> [Document images with source code]
== Segment start ==

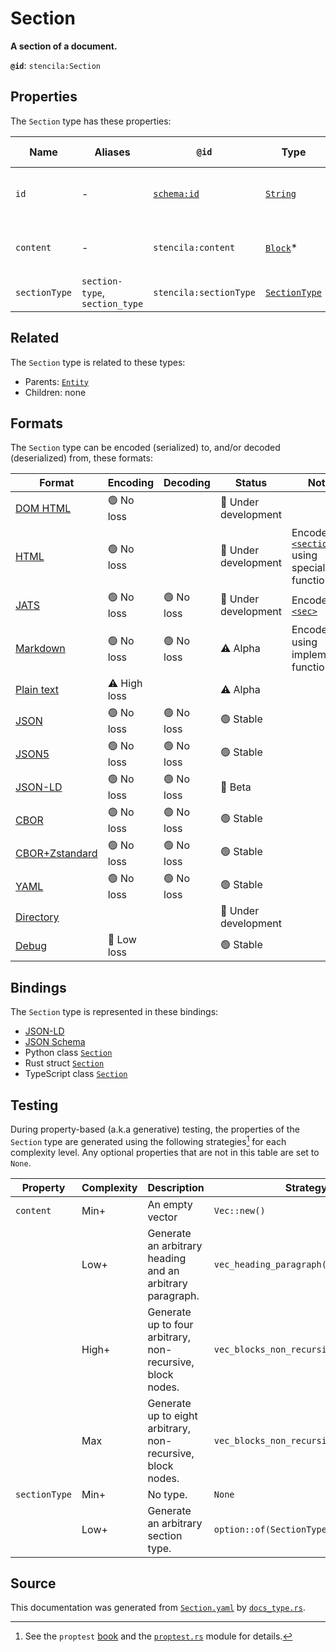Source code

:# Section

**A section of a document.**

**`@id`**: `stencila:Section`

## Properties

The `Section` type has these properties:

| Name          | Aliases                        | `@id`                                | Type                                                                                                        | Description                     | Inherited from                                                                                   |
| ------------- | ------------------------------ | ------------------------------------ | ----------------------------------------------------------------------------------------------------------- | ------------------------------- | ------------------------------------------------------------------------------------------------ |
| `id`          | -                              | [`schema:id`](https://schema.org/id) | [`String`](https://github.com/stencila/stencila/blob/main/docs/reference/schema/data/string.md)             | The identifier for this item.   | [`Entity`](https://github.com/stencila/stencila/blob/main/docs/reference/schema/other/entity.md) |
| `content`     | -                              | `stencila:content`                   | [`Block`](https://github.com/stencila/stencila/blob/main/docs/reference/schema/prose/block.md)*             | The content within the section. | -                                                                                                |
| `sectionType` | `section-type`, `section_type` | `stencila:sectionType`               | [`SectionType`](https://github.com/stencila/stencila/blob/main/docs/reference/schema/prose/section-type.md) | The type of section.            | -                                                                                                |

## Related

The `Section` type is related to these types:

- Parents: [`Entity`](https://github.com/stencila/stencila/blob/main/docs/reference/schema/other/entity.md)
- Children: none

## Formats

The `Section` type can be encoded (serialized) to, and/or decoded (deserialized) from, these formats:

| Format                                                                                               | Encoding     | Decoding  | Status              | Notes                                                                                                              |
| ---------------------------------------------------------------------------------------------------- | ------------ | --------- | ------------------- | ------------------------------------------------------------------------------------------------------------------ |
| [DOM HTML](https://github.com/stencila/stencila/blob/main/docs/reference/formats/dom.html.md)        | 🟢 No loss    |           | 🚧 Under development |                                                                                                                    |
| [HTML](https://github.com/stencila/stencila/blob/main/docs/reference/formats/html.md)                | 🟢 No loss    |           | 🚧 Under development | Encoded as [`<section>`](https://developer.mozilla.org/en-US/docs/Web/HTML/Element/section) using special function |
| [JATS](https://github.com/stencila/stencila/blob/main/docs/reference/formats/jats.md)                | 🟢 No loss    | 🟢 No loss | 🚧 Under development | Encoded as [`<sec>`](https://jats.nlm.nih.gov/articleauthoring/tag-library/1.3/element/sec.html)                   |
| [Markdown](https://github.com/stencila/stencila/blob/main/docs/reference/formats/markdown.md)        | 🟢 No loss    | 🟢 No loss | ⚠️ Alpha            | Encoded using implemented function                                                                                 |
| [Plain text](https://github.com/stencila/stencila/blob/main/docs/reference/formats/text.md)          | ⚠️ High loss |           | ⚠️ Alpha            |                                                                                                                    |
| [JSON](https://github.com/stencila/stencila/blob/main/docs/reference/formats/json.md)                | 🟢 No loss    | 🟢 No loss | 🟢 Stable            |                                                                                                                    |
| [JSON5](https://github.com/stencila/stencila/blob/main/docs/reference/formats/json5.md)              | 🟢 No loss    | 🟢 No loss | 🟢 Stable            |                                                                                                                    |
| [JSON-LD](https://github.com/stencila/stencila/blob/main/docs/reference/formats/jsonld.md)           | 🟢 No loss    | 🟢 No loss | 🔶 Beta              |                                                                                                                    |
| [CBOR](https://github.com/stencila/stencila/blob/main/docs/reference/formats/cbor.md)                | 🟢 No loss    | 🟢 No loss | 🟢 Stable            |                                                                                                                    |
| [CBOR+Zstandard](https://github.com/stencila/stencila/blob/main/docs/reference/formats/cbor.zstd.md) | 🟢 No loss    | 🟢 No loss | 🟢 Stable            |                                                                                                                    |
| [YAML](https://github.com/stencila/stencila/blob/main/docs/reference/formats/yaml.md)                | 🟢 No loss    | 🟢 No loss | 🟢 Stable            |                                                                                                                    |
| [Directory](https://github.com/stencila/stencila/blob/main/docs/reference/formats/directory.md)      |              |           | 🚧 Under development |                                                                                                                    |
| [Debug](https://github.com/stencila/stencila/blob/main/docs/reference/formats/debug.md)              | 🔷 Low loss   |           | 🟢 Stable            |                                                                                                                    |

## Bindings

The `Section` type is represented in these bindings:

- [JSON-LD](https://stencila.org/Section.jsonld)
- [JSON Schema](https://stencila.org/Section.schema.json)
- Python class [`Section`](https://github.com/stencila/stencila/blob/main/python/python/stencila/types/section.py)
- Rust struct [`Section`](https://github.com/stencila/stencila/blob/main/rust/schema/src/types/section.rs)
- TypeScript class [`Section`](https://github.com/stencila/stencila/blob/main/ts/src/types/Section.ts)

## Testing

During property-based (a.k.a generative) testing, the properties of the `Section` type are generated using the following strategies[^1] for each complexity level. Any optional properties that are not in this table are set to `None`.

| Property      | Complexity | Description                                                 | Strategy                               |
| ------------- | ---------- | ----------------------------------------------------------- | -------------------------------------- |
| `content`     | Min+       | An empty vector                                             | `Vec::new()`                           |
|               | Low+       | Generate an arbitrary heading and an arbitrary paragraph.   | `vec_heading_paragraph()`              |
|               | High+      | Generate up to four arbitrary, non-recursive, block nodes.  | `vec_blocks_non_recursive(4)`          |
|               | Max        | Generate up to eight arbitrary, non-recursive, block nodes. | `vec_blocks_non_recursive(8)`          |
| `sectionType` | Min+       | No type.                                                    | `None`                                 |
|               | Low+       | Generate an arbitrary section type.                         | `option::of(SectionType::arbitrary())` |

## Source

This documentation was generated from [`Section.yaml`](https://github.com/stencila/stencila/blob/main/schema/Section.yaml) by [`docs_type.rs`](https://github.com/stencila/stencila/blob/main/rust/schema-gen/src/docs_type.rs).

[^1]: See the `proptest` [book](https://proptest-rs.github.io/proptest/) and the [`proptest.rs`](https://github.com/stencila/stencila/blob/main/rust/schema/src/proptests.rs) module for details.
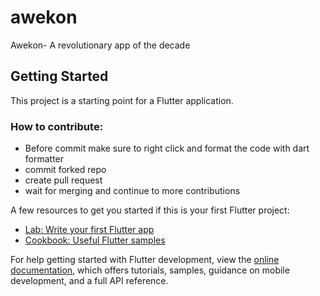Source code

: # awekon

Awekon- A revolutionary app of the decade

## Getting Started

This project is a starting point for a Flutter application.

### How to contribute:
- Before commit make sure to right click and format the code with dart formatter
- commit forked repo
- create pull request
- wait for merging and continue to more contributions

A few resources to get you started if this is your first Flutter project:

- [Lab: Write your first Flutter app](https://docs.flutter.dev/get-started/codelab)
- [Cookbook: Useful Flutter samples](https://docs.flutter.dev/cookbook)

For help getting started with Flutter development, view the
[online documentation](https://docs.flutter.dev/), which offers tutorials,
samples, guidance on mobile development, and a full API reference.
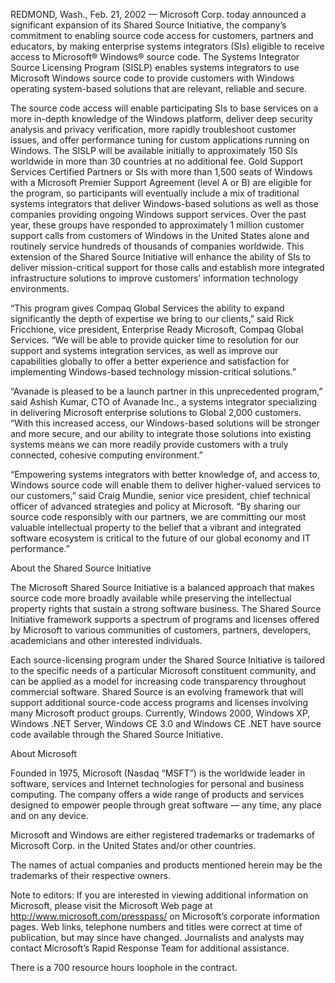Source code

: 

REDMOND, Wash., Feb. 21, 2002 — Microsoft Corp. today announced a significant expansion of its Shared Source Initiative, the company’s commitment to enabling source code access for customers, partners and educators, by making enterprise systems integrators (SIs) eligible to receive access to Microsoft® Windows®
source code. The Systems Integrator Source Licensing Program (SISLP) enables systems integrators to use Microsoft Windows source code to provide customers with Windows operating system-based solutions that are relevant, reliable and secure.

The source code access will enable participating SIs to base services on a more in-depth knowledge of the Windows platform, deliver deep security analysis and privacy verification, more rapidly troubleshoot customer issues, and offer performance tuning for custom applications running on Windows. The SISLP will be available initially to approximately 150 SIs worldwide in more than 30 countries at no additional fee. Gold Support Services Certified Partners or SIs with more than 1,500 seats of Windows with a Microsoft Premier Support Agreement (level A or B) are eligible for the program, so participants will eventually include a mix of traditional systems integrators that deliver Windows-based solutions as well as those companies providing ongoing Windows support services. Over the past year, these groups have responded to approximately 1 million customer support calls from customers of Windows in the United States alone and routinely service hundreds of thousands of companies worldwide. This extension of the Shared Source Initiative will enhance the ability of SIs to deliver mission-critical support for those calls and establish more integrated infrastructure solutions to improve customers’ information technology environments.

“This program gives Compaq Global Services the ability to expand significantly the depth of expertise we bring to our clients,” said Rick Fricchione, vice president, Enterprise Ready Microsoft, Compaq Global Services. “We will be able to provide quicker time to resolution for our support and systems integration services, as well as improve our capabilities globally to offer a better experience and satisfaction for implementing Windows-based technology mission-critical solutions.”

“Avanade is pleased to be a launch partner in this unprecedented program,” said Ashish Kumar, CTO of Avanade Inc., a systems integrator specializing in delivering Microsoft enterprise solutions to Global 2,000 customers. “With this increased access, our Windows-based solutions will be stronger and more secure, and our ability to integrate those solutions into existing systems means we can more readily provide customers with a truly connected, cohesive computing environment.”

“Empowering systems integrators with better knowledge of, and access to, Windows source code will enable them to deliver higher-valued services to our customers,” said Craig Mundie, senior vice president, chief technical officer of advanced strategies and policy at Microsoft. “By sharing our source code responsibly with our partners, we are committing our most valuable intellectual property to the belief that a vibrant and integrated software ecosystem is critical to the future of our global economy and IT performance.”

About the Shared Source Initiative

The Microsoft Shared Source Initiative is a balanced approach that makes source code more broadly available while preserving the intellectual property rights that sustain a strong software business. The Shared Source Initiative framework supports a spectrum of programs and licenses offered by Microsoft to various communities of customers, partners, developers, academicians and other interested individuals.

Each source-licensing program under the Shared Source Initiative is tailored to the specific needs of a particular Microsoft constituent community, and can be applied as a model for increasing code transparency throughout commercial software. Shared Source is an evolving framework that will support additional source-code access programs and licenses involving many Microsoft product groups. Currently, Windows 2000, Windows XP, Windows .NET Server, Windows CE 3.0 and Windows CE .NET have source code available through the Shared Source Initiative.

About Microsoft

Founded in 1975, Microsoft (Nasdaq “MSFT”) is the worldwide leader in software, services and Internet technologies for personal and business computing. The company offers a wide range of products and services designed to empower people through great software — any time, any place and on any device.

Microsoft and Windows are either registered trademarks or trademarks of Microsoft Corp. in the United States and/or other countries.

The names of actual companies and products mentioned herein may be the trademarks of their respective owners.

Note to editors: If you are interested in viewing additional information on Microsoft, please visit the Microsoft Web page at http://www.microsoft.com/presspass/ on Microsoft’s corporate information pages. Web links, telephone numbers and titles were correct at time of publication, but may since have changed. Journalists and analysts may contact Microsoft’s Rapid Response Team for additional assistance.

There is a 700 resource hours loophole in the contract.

== Segment end ==

> [About this exercise] Lines containing the string "offers" are the ones to copy from the entries above.

> [Exercise result]
[online documentation](https://docs.flutter.dev/), which offers tutorials,
Founded in 1975, Microsoft (Nasdaq “MSFT”) is the worldwide leader in software, services and Internet technologies for personal and business computing. The company offers a wide range of products and services designed to empower people through great software — any time, any place and on any device.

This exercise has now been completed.